A popular but naive understanding of immutability is that it is an inherent characteristic of types, and that the instances of the types (i.e. the objects) simply follow suit. According to this understanding, all we need to do is to ascertain that a certain type is immutable, and from that moment on we know that all of its instances are immutable.

This understanding is not entirely false, but it is very limiting, because it means that only concrete and non-extensible (a.k.a. final, sealed) types can potentially be assessed as immutable: All interfaces must necessarily be considered as mutable, because we have no idea how they may be implemented, and all abstract or simply extensible types must also necessarily be considered as mutable, because we have no idea how they may be extended.

This poses an insurmountable problem if we wanted to have, say, a queue for exchanging messages between threads, where the messages are organized in a class hierarchy: such a queue would not be able to ascertain the immutability of the messages it handles, because all it knows is the base-most 'Message' class, which is necessarily extensible, and therefore mutable, as far as static analysis can tell.

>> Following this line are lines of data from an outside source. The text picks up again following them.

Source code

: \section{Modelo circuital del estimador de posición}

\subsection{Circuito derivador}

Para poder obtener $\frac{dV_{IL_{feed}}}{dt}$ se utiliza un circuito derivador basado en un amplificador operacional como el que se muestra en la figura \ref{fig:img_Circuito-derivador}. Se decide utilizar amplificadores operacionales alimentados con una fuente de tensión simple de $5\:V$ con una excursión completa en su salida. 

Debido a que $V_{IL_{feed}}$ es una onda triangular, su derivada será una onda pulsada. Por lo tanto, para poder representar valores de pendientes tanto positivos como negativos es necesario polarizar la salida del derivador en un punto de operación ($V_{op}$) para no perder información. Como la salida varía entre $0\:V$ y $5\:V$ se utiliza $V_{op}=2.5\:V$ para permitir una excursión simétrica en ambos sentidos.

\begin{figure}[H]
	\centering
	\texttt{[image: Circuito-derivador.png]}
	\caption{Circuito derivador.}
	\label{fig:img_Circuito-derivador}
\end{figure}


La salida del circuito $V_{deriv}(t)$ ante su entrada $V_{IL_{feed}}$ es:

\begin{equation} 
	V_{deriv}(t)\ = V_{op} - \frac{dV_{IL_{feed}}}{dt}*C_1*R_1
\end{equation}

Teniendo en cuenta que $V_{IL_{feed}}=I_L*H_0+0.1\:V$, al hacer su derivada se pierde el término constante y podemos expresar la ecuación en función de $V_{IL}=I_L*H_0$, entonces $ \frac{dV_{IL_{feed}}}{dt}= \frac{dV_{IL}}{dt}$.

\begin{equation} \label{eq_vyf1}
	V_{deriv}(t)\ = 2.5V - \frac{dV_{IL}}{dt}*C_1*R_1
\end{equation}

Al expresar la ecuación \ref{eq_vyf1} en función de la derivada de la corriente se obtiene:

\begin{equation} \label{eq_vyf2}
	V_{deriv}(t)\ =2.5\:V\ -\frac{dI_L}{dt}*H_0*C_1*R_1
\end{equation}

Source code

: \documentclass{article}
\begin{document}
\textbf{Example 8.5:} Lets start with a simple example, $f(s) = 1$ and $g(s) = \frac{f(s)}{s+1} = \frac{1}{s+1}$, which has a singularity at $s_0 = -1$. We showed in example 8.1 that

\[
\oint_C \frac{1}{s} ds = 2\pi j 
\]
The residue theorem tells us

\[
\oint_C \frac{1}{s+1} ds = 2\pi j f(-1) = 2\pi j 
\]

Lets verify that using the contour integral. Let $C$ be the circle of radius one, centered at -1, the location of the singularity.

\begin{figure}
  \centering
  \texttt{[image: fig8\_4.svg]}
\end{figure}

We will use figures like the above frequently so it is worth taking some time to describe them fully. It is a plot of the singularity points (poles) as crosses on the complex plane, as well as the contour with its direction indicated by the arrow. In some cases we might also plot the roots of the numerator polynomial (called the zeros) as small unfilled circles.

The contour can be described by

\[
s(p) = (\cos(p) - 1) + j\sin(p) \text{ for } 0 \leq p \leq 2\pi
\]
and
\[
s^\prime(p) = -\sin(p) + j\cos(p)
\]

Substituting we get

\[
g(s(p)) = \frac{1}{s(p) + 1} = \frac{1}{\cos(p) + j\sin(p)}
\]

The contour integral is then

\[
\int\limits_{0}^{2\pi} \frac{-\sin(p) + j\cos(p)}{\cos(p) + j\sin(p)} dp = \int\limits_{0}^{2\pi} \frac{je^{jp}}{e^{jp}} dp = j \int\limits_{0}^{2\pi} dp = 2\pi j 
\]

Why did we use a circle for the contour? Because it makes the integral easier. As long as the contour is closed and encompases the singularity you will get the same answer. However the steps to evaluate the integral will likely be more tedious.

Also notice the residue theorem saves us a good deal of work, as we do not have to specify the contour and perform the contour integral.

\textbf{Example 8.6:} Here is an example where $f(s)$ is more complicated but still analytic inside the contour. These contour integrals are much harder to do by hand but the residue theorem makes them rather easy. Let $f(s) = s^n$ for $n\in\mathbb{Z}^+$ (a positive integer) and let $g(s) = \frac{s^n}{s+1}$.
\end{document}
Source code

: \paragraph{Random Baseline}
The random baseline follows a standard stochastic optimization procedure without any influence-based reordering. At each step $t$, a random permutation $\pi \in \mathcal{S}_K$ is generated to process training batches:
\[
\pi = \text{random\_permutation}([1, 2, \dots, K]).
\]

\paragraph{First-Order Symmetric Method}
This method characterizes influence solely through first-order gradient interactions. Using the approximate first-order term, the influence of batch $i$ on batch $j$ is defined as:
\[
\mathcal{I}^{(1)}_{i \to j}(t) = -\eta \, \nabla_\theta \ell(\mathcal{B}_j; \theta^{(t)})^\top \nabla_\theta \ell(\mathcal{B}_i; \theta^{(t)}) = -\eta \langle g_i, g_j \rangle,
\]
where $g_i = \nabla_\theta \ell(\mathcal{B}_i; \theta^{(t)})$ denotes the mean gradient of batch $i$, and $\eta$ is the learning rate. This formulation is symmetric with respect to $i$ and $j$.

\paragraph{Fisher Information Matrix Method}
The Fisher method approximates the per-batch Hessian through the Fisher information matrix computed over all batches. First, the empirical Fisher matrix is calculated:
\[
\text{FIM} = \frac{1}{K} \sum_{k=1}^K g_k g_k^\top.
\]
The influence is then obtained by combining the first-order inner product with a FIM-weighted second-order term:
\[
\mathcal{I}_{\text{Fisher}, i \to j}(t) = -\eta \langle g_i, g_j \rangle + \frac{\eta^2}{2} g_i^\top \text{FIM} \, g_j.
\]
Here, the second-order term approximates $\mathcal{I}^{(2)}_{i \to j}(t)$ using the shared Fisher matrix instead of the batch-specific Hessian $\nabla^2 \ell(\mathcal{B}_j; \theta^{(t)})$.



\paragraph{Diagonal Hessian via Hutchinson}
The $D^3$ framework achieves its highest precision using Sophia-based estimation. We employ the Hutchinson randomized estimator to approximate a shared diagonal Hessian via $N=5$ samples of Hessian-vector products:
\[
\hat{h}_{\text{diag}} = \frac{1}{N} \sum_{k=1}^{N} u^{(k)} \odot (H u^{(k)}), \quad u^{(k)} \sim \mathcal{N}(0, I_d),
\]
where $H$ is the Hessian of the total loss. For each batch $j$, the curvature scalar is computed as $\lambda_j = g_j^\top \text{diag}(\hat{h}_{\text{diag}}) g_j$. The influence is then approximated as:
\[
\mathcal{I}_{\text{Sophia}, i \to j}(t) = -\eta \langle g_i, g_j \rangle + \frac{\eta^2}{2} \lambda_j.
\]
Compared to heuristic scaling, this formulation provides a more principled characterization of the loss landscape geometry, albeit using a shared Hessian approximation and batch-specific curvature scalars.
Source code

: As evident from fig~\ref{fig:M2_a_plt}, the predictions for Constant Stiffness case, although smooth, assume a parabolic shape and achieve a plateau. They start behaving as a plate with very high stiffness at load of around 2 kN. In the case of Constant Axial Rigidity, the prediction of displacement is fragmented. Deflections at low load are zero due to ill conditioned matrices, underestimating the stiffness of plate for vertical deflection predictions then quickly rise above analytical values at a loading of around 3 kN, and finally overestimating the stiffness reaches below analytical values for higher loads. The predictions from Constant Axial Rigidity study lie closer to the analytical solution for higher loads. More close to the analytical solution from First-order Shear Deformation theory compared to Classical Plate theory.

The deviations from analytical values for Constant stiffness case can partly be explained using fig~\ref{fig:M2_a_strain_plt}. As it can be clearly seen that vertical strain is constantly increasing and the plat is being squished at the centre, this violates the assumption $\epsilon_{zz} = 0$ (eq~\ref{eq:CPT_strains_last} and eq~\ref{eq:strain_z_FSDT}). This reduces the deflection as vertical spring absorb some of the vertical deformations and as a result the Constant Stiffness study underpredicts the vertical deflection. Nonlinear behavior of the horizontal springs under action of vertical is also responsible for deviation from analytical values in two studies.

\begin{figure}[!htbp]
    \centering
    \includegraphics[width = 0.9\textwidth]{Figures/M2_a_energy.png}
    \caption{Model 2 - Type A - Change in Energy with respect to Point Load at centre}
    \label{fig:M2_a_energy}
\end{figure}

Now, consider that many perfectly immutable classes tend to be passed around as interfaces, (e.g. `Comparer`, `Hasher`, `Predicate`, all sorts of stateless converters, etc.) that these interfaces are often stored in fields, and that a field of mutable type makes the class containing that field also mutable. It quickly becomes evident that static analysis can only work in a universe where no abstraction is utilized; however, this is not our universe: we use languages like Java and C# precisely because we want the benefits of unlimited abstraction.

One final nail in the coffin of static analysis is the issue of delayed immutability.

Delayed Immutability

Some objects begin life as mutable, so that they can undergo some non-trivial initialization, and become immutable later, once initialization is complete. This behavior is necessary when creating cyclic graphs of immutable objects, or when creating an immutable object while loading its contents from some external storage.

Alternative terms used by others for this kind of immutability are Freezing and Popsicle immutability.

There is no standard way of representing delayed immutability, so let me propose one real quick:

Let there be a `SelfAssessing` interface, which is to be implemented by any class that utilizes delayed immutability. This interface is to have just one method, `IsImmutable()`, which is expected to return `false` for as long as the object is mutable, and to start returning `true` once the object becomes immutable.

Note that static analysis is by nature limited to examining types, but delayed immutability requires invoking a method of an instance of a type. Thus, static analysis completely fails to assess delayed immutability. Furthermore, a delayed immutable may appear as a field in any type, meaning that static analysis fails to assess potentially any type.

From this it follows that if we want to have the slightest hope of assessing immutability, we have to examine not just types, but also the instances of types in the running software system. This calls for dynamic analysis.

Immutability Assessment via Dynamic Analysis

The term "dynamic analysis" refers to examining various aspects of a software system as it runs. In some cases the aim is to examine the behavior of the software, in other cases (such as the case at hand) it is to examine the data structures it creates. Dynamic analysis may require (and in the case at hand it does require) static analysis as a prerequisite.

As already explained, static analysis alone is woefully inadequate in the presence of abstraction, and in the presence of delayed immutability. As it turns out, for many fields we have to ignore the advertised type of the field, which is abstract, and instead obtain the instance stored in the field, (the value of the field,) in order to find out the actual, concrete type of that instance.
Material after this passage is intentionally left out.